Section 2A3.6 of the Sentencing Guidelines applies to offenses under the aggravated sentencing
provisions of 18 U.S.C. § 2250(d). Section 2A3.6 sets the guideline sentence at the minimum
(imprisonment for 5 years), but acknowledges that upward departure may be warranted in a
particular case.
Section 2A3.6 also supplies the sentencing guidance for a second offense whose existence may
help to explain why section 2259(d) is so infrequently invoked. Regardless of whether a sex
offender has failed to register, a sex offender who is required to register under federal or any other
law faces a sentencing enhancement of 10 years’ imprisonment, 18 U.S.C. § 2260A, when he
commits any of a list of sex offenses. Moreover, recidivist federal sex offenders face the prospect
of mandatory life imprisonment.
Supervised Release: Generally, when a court sentences a defendant to prison, it may also sentence
him to a term of supervised release.
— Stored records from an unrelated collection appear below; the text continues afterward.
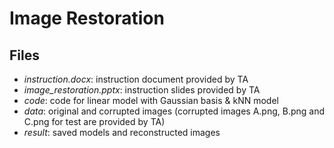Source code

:# Image Restoration
## Files
- *instruction.docx*: instruction document provided by TA
- *image_restoration.pptx*: instruction slides provided by TA
- *code*: code for linear model with Gaussian basis & kNN model
- *data*: original and corrupted images (corrupted images A.png, B.png and C.png for test are provided by TA)
- *result*: saved models and reconstructed images
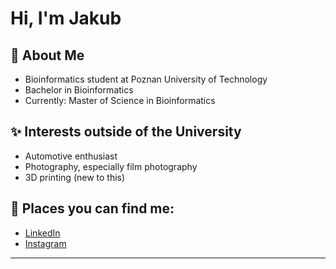# Hi, I'm Jakub

## 🌱 About Me
* Bioinformatics student at Poznan University of Technology <br>
* Bachelor in Bioinformatics <br>
* Currently: Master of Science in Bioinformatics <br>

## ✨ Interests outside of the University
* Automotive enthusiast <br>
* Photography, especially film photography <br>
* 3D printing (new to this) <br>
  
## 📱 Places you can find me:
- [LinkedIn](https://www.linkedin.com/in/j-sudol/ "More about my career")
- [Instagram](https://www.instagram.com/jakubsudol/ "In my free time")

---
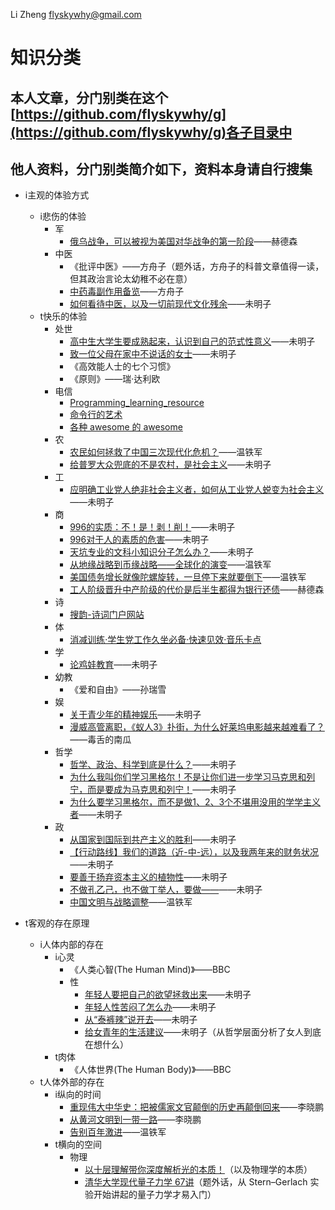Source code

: Li Zheng <flyskywhy@gmail.com>

# 知识分类

## 本人文章，分门别类在这个[https://github.com/flyskywhy/g](https://github.com/flyskywhy/g)各子目录中

## 他人资料，分门别类简介如下，资料本身请自行搜集

- i主观的体验方式
	- i悲伤的体验
		- 军
			- [俄乌战争，可以被视为美国对华战争的第一阶段](https://www.bilibili.com/video/BV19G411L7Zm/)——赫德森
		- 中医
			- 《批评中医》——方舟子（题外话，方舟子的科普文章值得一读，但其政治言论太幼稚不必在意）
			- [中药毒副作用备览](https://www.douban.com/group/topic/4182073/)——方舟子
			- [如何看待中医，以及一切前现代文化残余](https://www.bilibili.com/video/BV1Ed4y1N7mh/)——未明子
	 - t快乐的体验
		- 处世
			- [高中生大学生要成熟起来，认识到自己的范式性意义](https://www.bilibili.com/video/BV13e4y1e7ss/)——未明子
			- [致一位父母在家中不说话的女士](https://www.bilibili.com/video/BV1ud4y1g7HN/)——未明子
			- 《高效能人士的七个习惯》
			- 《原则》——瑞·达利欧
		- 电信
			- [Programming_learning_resource](https://github.com/shihyu/Programming_learning_resource)
			- [命令行的艺术](https://github.com/jlevy/the-art-of-command-line/blob/master/README-zh.md)
			- [各种 awesome 的 awesome](https://github.com/sindresorhus/awesome)
		- 农
			- [农民如何拯救了中国三次现代化危机？](https://www.bilibili.com/video/BV1fr4y1L7E9/)——温铁军
			- [给普罗大众兜底的不是农村，是社会主义](https://www.bilibili.com/video/BV1FW4y1771p/)——未明子
		- 工
			- [应明确工业党人绝非社会主义者，如何从工业党人蜕变为社会主义](https://www.bilibili.com/video/BV1u24y1f7Rw/)——未明子
		- 商
			- [996的实质：不！是！剥！削！](https://space.bilibili.com/23191782/)——未明子
			- [996对于人的素质的危害](https://www.bilibili.com/video/BV1Pq4y1x7fi/)——未明子
			- [天坑专业的文科小知识分子怎么办？](https://www.bilibili.com/video/BV1zX4y1r73q/)——未明子
			- [从地缘战略到币缘战略——全球化的演变](https://www.bilibili.com/video/BV1pL411F7XS/)——温铁军
			- [美国债务增长就像陀螺旋转，一旦停下来就要倒下](https://www.bilibili.com/video/BV1he4y1e7FS/)——温铁军
			- [工人阶级晋升中产阶级的代价是后半生都得为银行还债](https://www.bilibili.com/video/BV1Re411P7iS/)——赫德森
		- 诗
			- [搜韵-诗词门户网站](https://sou-yun.cn/)
		- 体
			- [消减训练·学生党工作久坐必备·快速见效·音乐卡点](https://www.bilibili.com/video/BV1gy4y1J7Bg/)
		- 学
			- [论鸡娃教育](https://www.bilibili.com/video/BV1zT411n7it/)——未明子
		- 幼教
			- 《爱和自由》——孙瑞雪
		- 娱
			- [关于青少年的精神娱乐](https://www.bilibili.com/video/BV1Fh4y1H7Nf/)——未明子
			- [漫威高管离职，《蚁人3》扑街，为什么好莱坞电影越来越难看了？](https://www.bilibili.com/video/BV1xM411N73a/)——毒舌的南瓜
		- 哲学
			- [哲学、政治、科学到底是什么？](https://www.bilibili.com/video/BV1Jt4y1w71y/)——未明子
			- [为什么我叫你们学习黑格尔！不是让你们进一步学习马克思和列宁，而是要成为马克思和列宁！](https://www.bilibili.com/video/BV1D14y1H7CQ/)——未明子
			- [为什么要学习黑格尔，而不是做1、2、3个不堪用没用的学学主义者](https://www.bilibili.com/video/BV1V84y117jc/)——未明子
		- 政
			- [从国家到国际到共产主义的胜利](https://www.bilibili.com/video/BV1wG4y1b7Ki/)——未明子
			- [【行动路线】我们的道路（近-中-远），以及我两年来的财务状况](https://www.bilibili.com/video/BV1FW4y1x792/)——未明子
			- [要善于扬弃资本主义的植物性](https://www.bilibili.com/video/BV1hh411M7kk/)——未明子
			- [不做孔乙己，也不做丁举人，要做——](https://www.bilibili.com/video/BV15k4y1i74J/)——未明子
			- [中国文明与战略调整](https://www.bilibili.com/video/BV1VJ411r7ip/)——温铁军

- t客观的存在原理
	- i人体内部的存在
		- i心灵
			- 《人类心智(The Human Mind)》——BBC
			- 性
				- [年轻人要把自己的欲望拯救出来](https://www.bilibili.com/video/BV1WK411U7Mr/)——未明子
				- [年轻人性苦闷了怎么办](https://www.bilibili.com/video/BV1Aj411w7TS/)——未明子
				- [从“泰裤辣”说开去](https://www.bilibili.com/video/BV1s14y1Z7bk/)——未明子
				- [给女青年的生活建议](https://www.bilibili.com/video/BV1rP411h7VJ/)——未明子（从哲学层面分析了女人到底在想什么）
		- t肉体
			- 《人体世界(The Human Body)》——BBC
	- t人体外部的存在
		- i纵向的时间
			- [重现伟大中华史：把被儒家文官颠倒的历史再颠倒回来](http://www.xinfajia.net/15955.html)——李晓鹏
			- [从黄河文明到一带一路](http://mp.weixin.qq.com/mp/homepage?__biz=MjM5MzY0ODgyNg==&hid=1&sn=61e04d7a48852fd9b70e452649d829e3&scene=18#wechat_redirect)——李晓鹏
			- [告别百年激进](https://www.bilibili.com/video/BV1p64y1Y7aa/)——温铁军
		- t横向的空间
			- 物理
				- [以十层理解带你深度解析光的本质！](https://www.bilibili.com/video/BV1LC4y1V74r/)（以及物理学的本质）
				- [清华大学现代量子力学 67讲](https://www.bilibili.com/video/BV1up411R7Hg/)（题外话，从 Stern–Gerlach 实验开始讲起的量子力学才易入门）
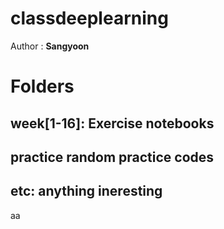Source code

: # classdeeplearning

Author : **Sangyoon**

# Folders
## week[1-16]: Exercise notebooks
## practice random practice codes
## etc: anything ineresting

aa
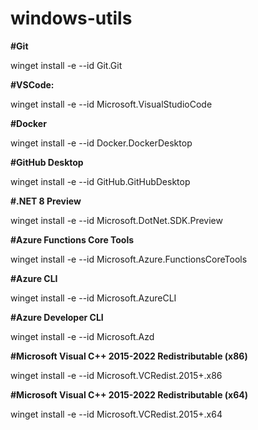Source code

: # windows-utils

**#Git**

winget install -e --id Git.Git

**#VSCode:**

winget install -e --id Microsoft.VisualStudioCode

**#Docker**

winget install -e --id Docker.DockerDesktop

**#GitHub Desktop**

winget install -e --id GitHub.GitHubDesktop

**#.NET 8 Preview**

winget install -e --id Microsoft.DotNet.SDK.Preview

**#Azure Functions Core Tools**

winget install -e --id Microsoft.Azure.FunctionsCoreTools

**#Azure CLI**

winget install -e --id Microsoft.AzureCLI

**#Azure Developer CLI**

winget install -e --id Microsoft.Azd

**#Microsoft Visual C++ 2015-2022 Redistributable (x86)**

winget install -e --id Microsoft.VCRedist.2015+.x86

**#Microsoft Visual C++ 2015-2022 Redistributable (x64)**

winget install -e --id Microsoft.VCRedist.2015+.x64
Supervised release is a parole-like regime under which a
defendant is subject to the oversight of a probation officer following his release from prison. The
term of supervised release for most crimes is either 1, 3, or 5 years depending on the severity of
the crime of conviction.
The statute and the Sentencing Guidelines establish an array of mandatory and discretionary
conditions for those on supervised release.
A sentencing court may also impose any condition from the statutory inventory of discretionary
conditions for probation. In addition, the Sentencing Guidelines specify thirteen “standard”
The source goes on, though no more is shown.